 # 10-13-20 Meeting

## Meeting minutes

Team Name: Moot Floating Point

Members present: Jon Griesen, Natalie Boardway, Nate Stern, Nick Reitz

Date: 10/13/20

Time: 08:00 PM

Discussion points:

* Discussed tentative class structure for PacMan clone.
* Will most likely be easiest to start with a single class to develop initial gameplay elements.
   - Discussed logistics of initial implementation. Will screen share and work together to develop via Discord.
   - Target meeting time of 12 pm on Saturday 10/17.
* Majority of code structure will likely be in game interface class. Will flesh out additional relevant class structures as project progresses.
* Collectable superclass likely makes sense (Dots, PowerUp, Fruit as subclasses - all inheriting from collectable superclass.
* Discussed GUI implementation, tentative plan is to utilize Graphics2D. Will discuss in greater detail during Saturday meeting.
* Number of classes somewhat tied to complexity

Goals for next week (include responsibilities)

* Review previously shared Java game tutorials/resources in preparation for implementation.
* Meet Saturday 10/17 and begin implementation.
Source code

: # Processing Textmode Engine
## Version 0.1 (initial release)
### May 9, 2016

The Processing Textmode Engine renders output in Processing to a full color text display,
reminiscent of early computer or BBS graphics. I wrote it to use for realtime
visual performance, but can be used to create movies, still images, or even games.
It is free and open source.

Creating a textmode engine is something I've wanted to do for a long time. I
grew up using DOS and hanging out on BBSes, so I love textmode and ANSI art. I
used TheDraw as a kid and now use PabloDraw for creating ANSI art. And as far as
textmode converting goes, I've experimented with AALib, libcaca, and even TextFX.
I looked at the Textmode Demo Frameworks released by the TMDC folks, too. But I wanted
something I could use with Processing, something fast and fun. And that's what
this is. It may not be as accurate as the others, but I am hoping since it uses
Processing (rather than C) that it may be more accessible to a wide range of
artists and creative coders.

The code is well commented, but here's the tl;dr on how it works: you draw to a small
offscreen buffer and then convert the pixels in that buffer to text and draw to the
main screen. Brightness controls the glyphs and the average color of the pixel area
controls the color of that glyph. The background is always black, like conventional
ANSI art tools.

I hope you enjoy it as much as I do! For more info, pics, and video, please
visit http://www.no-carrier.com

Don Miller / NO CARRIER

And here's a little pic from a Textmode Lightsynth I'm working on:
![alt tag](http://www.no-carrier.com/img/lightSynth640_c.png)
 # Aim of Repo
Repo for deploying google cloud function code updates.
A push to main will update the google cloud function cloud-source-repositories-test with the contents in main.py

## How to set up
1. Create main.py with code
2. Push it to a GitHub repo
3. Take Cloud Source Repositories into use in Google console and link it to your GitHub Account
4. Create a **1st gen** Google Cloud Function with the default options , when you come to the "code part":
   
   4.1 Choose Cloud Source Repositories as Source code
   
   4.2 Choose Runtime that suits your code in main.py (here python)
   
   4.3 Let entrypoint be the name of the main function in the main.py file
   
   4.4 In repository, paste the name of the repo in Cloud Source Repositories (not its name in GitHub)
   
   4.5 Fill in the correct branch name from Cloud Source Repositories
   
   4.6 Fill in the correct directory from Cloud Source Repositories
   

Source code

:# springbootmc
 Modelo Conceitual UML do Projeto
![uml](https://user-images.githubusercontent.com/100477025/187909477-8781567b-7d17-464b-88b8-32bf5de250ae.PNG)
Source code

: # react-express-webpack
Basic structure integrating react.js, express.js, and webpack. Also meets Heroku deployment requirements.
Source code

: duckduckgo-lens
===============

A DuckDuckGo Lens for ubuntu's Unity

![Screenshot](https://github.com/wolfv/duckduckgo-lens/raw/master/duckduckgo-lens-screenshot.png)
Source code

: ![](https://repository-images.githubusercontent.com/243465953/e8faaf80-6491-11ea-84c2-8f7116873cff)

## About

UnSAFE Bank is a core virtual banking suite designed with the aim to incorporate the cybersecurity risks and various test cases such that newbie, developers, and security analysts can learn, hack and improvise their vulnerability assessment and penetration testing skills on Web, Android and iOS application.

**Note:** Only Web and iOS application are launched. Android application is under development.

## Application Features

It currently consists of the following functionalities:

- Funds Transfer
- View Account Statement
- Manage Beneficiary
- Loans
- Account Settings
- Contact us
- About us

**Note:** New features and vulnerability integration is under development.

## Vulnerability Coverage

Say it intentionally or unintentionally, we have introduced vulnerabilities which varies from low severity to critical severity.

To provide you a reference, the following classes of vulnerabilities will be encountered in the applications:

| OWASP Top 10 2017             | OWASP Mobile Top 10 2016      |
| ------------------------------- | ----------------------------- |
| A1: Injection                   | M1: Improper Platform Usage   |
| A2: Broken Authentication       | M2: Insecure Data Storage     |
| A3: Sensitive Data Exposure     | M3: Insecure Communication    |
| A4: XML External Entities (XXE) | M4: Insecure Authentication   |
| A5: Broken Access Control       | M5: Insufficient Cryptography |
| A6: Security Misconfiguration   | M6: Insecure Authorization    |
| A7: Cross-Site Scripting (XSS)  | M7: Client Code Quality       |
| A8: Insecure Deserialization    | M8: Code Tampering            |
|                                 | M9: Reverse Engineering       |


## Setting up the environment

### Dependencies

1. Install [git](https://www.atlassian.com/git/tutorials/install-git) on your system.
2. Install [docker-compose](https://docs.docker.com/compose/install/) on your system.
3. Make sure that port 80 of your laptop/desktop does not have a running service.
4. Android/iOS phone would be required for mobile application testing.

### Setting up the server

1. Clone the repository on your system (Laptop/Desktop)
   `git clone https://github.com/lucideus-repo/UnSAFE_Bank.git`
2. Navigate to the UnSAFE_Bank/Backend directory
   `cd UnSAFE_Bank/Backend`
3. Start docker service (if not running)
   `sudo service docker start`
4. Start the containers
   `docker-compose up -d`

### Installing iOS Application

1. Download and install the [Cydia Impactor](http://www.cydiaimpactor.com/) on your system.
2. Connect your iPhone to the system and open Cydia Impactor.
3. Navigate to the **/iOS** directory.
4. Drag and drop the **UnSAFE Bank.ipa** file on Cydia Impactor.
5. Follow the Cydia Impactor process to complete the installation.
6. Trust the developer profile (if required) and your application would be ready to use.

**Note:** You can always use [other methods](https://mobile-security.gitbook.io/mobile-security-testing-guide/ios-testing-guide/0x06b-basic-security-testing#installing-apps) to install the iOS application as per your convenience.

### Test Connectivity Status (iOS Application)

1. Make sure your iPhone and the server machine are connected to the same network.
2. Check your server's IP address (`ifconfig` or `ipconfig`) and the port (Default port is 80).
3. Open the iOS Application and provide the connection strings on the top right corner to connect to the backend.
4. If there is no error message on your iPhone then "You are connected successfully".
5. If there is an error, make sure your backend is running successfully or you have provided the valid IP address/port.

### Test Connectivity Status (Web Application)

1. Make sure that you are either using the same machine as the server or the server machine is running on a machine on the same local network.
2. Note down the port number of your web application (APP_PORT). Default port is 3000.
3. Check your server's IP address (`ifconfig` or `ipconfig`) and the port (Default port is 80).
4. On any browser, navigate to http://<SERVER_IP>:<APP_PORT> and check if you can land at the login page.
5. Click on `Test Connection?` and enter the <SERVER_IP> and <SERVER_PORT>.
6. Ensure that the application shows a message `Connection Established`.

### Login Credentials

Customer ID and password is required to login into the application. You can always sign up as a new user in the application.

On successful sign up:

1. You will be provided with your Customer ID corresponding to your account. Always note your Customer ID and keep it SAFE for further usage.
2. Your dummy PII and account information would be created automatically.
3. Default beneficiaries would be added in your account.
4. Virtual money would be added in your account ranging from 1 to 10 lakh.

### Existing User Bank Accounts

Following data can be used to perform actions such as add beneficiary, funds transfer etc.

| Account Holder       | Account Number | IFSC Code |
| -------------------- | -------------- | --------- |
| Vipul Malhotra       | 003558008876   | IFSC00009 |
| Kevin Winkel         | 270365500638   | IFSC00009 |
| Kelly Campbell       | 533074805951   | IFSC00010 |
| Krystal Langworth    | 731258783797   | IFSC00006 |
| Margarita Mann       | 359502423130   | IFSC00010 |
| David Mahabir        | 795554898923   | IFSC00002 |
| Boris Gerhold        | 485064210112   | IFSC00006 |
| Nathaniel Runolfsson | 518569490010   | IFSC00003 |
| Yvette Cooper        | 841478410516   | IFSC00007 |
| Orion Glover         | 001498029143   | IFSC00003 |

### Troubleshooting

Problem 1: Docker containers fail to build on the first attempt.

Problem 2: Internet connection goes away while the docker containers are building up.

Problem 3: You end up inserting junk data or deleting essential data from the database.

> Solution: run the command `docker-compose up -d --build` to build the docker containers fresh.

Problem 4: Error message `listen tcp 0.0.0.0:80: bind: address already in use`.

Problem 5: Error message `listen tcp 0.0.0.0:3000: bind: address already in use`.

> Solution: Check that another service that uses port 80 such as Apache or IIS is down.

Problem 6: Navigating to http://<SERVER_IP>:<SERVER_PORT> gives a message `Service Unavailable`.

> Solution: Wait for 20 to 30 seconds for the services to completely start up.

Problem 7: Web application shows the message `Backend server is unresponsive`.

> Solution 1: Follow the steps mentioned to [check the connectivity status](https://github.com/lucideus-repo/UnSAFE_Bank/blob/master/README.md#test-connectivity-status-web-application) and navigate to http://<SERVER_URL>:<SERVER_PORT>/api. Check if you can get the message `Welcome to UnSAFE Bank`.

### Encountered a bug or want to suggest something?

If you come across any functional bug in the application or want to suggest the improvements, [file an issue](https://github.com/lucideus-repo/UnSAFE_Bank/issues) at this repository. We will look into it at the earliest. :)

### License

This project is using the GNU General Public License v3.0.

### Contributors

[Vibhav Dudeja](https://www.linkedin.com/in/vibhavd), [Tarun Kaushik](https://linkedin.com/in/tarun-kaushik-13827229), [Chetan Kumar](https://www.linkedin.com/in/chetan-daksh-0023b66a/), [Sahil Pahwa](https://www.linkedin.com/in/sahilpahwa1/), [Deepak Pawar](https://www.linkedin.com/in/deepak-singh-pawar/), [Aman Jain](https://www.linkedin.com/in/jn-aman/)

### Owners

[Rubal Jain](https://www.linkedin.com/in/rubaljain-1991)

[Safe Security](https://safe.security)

Exercise aim
Where in the listing does the string "wanted" appear? Copy every line that has it.

Response to the exercise
Creating a textmode engine is something I've wanted to do for a long time. I
I looked at the Textmode Demo Frameworks released by the TMDC folks, too. But I wanted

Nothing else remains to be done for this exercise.